▸ **EXERCISE OBJECTIVE**
How many of the lines below have "that" in them? Say the number and nothing more.
Segment Open
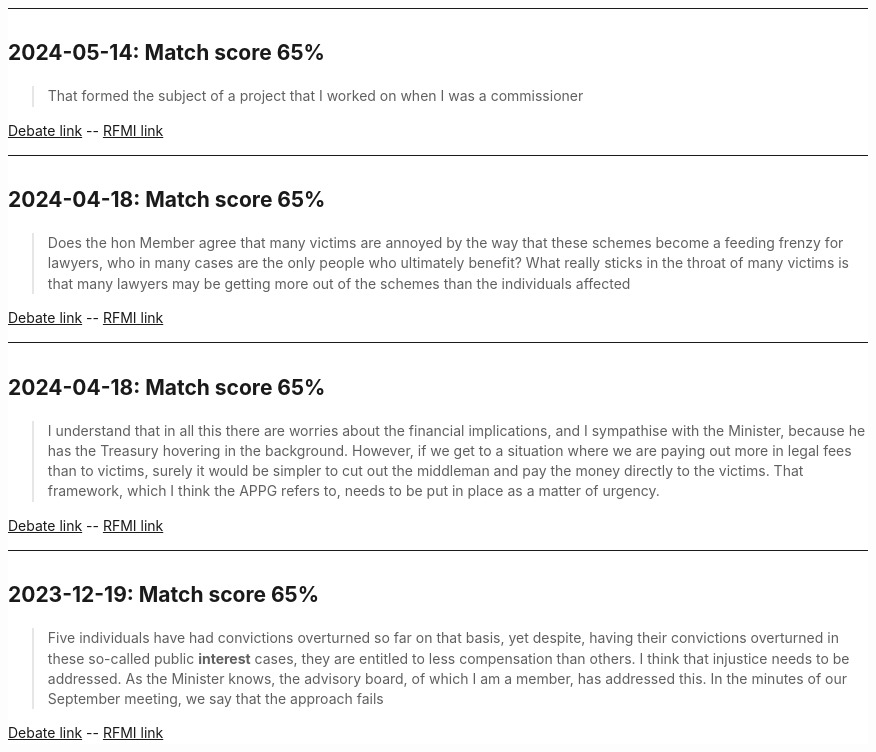 
---



## 2024-05-14: Match score 65%

>That formed the subject of a project that I worked on when I was a commissioner

[Debate link](https://www.theyworkforyou.com/debates/?id=2024-05-14c.218.0)  --  [RFMI link](https://www.theyworkforyou.com/mp/11003/register)


---



## 2024-04-18: Match score 65%

>Does the hon Member agree that many victims are annoyed by the way that these schemes become a feeding frenzy for lawyers, who in many cases are the only people who ultimately benefit? What really sticks in the throat of many victims is that many lawyers may be getting more out of the schemes than the individuals affected

[Debate link](https://www.theyworkforyou.com/debates/?id=2024-04-18a.477.1)  --  [RFMI link](https://www.theyworkforyou.com/mp/11003/register)


---



## 2024-04-18: Match score 65%

>I understand that in all this there are worries about the financial implications, and I sympathise with the Minister, because he has the Treasury hovering in the background. However, if we get to a situation where we are paying out more in legal fees than to victims, surely it would be simpler to cut out the middleman and pay the money directly to the victims. That framework, which I think the APPG refers to, needs to be put in place as a matter of urgency.

[Debate link](https://www.theyworkforyou.com/debates/?id=2024-04-18a.485.0)  --  [RFMI link](https://www.theyworkforyou.com/mp/11003/register)


---



## 2023-12-19: Match score 65%

>Five individuals have had convictions overturned so far on that basis, yet despite, having their convictions overturned in these so-called public **interest** cases, they are entitled to less compensation than others. I think that injustice needs to be addressed. As the Minister knows, the advisory board, of which I am a member, has addressed this. In the minutes of our September meeting, we say that the approach fails

[Debate link](https://www.theyworkforyou.com/debates/?id=2023-12-19b.1310.2)  --  [RFMI link](https://www.theyworkforyou.com/mp/11003/register)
Segment Closed
▸ **WRITTEN RESPONSE**
4